A galaxy, constantly revolving, has bricks and pieces bumping against each other. Each of the stars continuously radiates all kinds of wavelengths in the direction of its fellow stars. Could it not be that out of that motion spins a thought now and then, so big and so slow that we will never even notice it?

Is it not likely that each species has its own filter, is its own filter of reality? Ants constantly gather substances from around the nest, transporting them to the core. They process them there, then bring them back outside. Meanwhile, the inside of the nests is a cacophony of smell and touch, all eventually leading back to that one queen. We know the chemicals are there, we know the pathways of the ants, but we don’t know how it is to live inside. Could that queen be communicating with other queens via the ants in her nest? In the same way as words stand between human communicators?

Or how about cities? Is it not possible that Amsterdam, existing for over 700 years, has learned? Could it be that all beings inside it compose something bigger? Something that chitchats with Paris and London? How can we be certain that it does not, when we send airplanes, cars, boats and electricity up and down every day? Could we say the same for businesses and other organizations, which, in their way create a filter by bringing the same people together day in, day out?
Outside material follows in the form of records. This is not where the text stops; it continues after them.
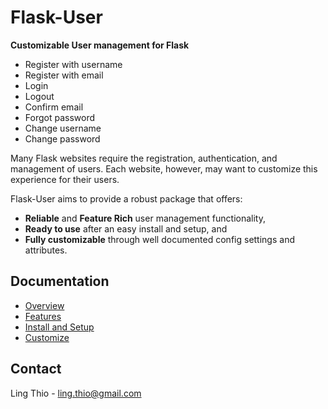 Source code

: Flask-User
==========

**Customizable User management for Flask**

* Register with username 
* Register with email    
* Login                  
* Logout                 
* Confirm email
* Forgot password
* Change username
* Change password  

Many Flask websites require the registration, authentication, and management of users.
Each website, however, may want to customize this experience for their users.

Flask-User aims to provide a robust package that offers:
* **Reliable** and **Feature Rich** user management functionality,
* **Ready to use** after an easy install and setup, and
* **Fully customizable** through well documented config settings and attributes.

Documentation
-------------
* [Overview](https://pythonhosted.org/Flask-User/)
* [Features](https://pythonhosted.org/Flask-User/features.html)
* [Install and Setup](https://pythonhosted.org/Flask-User/install.html)
* [Customize](https://pythonhosted.org/Flask-User/customize.html)

Contact
-------
Ling Thio - ling.thio@gmail.com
How complex should structure be in order to give birth to awareness?

Dreamers
I personally find the presence of consciousness in every bit of matter and energy more than likely. I’m fascinated by the idea of ‘dreamers’. That we are all just dreaming our way into reality. That there are dreamers dreaming the sun and the moon, others dreaming wasps, chairs, the cosmos and the atoms. That none of these dreamers are truly isolated or alone, but rather clouds of consciousness, reaching into one another. Sometimes aware of their connection, other times not. That consciousness is not just us, but a sea of dreamers, stretching out in all directions and dimensions. In that view, those who dream our fates would be our gods, and we would be the gods of those whose fates we dream.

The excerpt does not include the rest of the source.